WORCESTER, Mass. – Evgeny Kiselev, a prominent Russian journalist and political analyst known for his bulldog style of reporting, will deliver the annual Condé Nast Lecture on Media, Ethics and Values on Oct. 16 at 4 p.m. in Rehm Library at the College of the Holy Cross. The talk, titled “The End of Freedom? Oil, Islam and the Press in Putin’s Russia,” is free and open to the public.
Kiselev, once described as a Russian Walter Cronkite, will address the sometimes-deadly struggle within Russia to preserve press freedom. “In Russia, new repressive legislation, violence, and financial and government pressures have all combined to make the life of working journalists almost intolerable,” Johann P. Fritz, director of the International Press Institute, said in September 2003, after the executive board voted to keep the country on the IPI Watch List. (The board reaffirmed this decision on May 15, 2004.) Kiselev will discuss his own experiences with censorship, including the government takeover of his Independent TV network (NTV), and the ethical decisions that confront members of the Russian press daily as they work in what Reporters Without Borders, an international non-governmental organization that advocates freedom of the press, has described as “one of the world’s deadliest countries for journalists.”

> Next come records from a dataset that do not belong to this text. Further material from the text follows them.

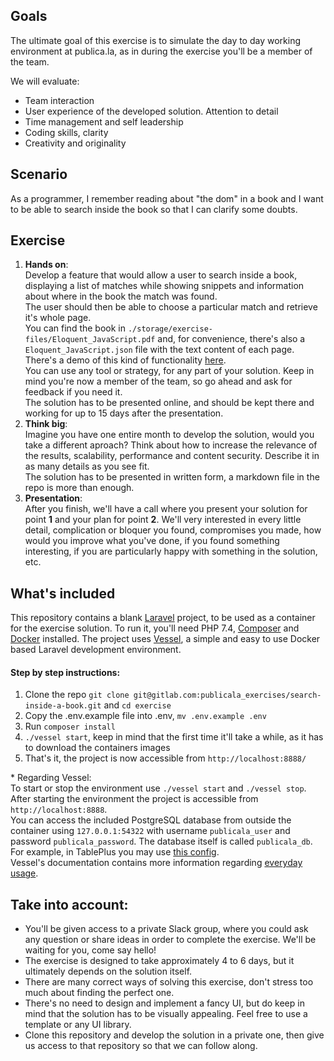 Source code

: ## Goals
The ultimate goal of this exercise is to simulate the day to day working environment at publica.la, as in during the exercise you'll be a member of the team.

We will evaluate:
* Team interaction
* User experience of the developed solution. Attention to detail
* Time management and self leadership
* Coding skills, clarity
* Creativity and originality

## Scenario
As a programmer, I remember reading about "the dom" in a book and I want to be able to search inside the book so that I can clarify some doubts.

## Exercise
1. **Hands on**:  
Develop a feature that would allow a user to search inside a book, displaying a list of matches while showing snippets and information about where in the book the match was found.  
The user should then be able to choose a particular match and retrieve it's whole page.  
You can find the book in `./storage/exercise-files/Eloquent_JavaScript.pdf` and, for convenience, there's also a `Eloquent_JavaScript.json` file with the text content of each page.  
There's a demo of this kind of functionality [here](https://alephdigital.publica.la/reader/eloquent-javascript).  
You can use any tool or strategy, for any part of your solution. Keep in mind you're now a member of the team, so go ahead and ask for feedback if you need it.  
The solution has to be presented online, and should be kept there and working for up to 15 days after the presentation.  
2. **Think big**:  
Imagine you have one entire month to develop the solution, would you take a different aproach? Think about how to increase the relevance of the results, scalability, performance and content security. Describe it in as many details as you see fit.  
The solution has to be presented in written form, a markdown file in the repo is more than enough.  
3. **Presentation**:  
After you finish, we'll have a call where you present your solution for point **1** and your plan for point **2**. We'll very interested in every little detail, complication or bloquer you found, compromises you made, how would you improve what you've done, if you found something interesting, if you are particularly happy with something in the solution, etc.

## What's included
This repository contains a blank [Laravel](https://laravel.com) project, to be used as a container for the exercise solution. To run it, you'll need PHP 7.4, [Composer](https://getcomposer.org/) and [Docker](https://www.docker.com/products/docker-desktop) installed.
The project uses [Vessel](https://vessel.shippingdocker.com/), a simple and easy to use Docker based Laravel development environment.  

#### Step by step instructions:
1. Clone the repo `git clone git@gitlab.com:publicala_exercises/search-inside-a-book.git` and `cd exercise`
2. Copy the .env.example file into .env, `mv .env.example .env`
3. Run `composer install`
4. `./vessel start`, keep in mind that the first time it'll take a while, as it has to download the containers images
5. That's it, the project is now accessible from `http://localhost:8888/`

\* Regarding Vessel:  
To start or stop the environment use `./vessel start` and `./vessel stop`.  
After starting the environment the project is accessible from `http://localhost:8888`.  
You can access the included PostgreSQL database from outside the container using `127.0.0.1:54322` with username `publicala_user` and password `publicala_password`. The database itself is called `publicala_db`. For example, in TablePlus you may use [this config](PostgreSQL_config_example.png).  
Vessel's documentation contains more information regarding [everyday usage](https://vessel.shippingdocker.com/docs/everyday-usage/).
 
## Take into account:
* You'll be given access to a private Slack group, where you could ask any question or share ideas in order to complete the exercise. We'll be waiting for you, come say hello!
* The exercise is designed to take approximately 4 to 6 days, but it ultimately depends on the solution itself.
* There are many correct ways of solving this exercise, don't stress too much about finding the perfect one.
* There's no need to design and implement a fancy UI, but do keep in mind that the solution has to be visually appealing. Feel free to use a template or any UI library.
* Clone this repository and develop the solution in a private one, then give us access to that repository so that we can follow along.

Kiselev has been covering domestic and international politics for different Russian media — mostly major TV stations — for almost 20 years. In 1992 he became the most well-known journalist in Russia when he started to produce and host “Itogi” (“Wrap-Up”), a weekly current affairs show modeled on “60 Minutes” that concentrated mainly on the analysis of Russian domestic political news. Kiselev soon became a household name, and “Itogi” successfully ran on different channels for more than a decade, and was considered by many to be the most influential television program of its kind in Russia.
In 1993, Kiselev joined a group of leading Russian television professionals who turned to Vladimir Gusinsky, one of post-communist Russia’s newly emergent tycoons, to start Independent TV (NTV), the first Russian privately-owned and independent broadcasting company. NTV became famous for introducing the highest modern standards of news coverage and entertainment programming in Russia, winning huge popularity with viewers.
At the same time NTV quickly fell out with the government because of its independent and sometimes highly critical style of reporting, especially after the start of the 1994 war in the breakaway Muslim republic of Chechnya. During the war, NTV journalists stationed in Chechnya’s capital city of Grozny provided the audience with stunning reportage that graphically contradicted the official version of events provided by state-controlled television stations.
In 1995 in New York, Kiselev was awarded the prestigious International Press Freedom Award by the Committee to Protect Journalists for coverage of the war in Chechnya by his “Itogi” television show. Later he also produced and hosted a number of other successful award-winning political shows and documentaries. In 2000, shortly before Vladimir Putin’s election to the Russian presidency, Kiselev became general director of NTV.
In April 2001, he was forced to leave NTV after a hostile takeover by Gazprom, the Russian state gas monopoly, that was widely reported at the time and viewed by many as politically engineered by the new government in order to check the independent editorial line of NTV. More than 100 leading NTV journalists left the station in an unprecedented show of protest and support.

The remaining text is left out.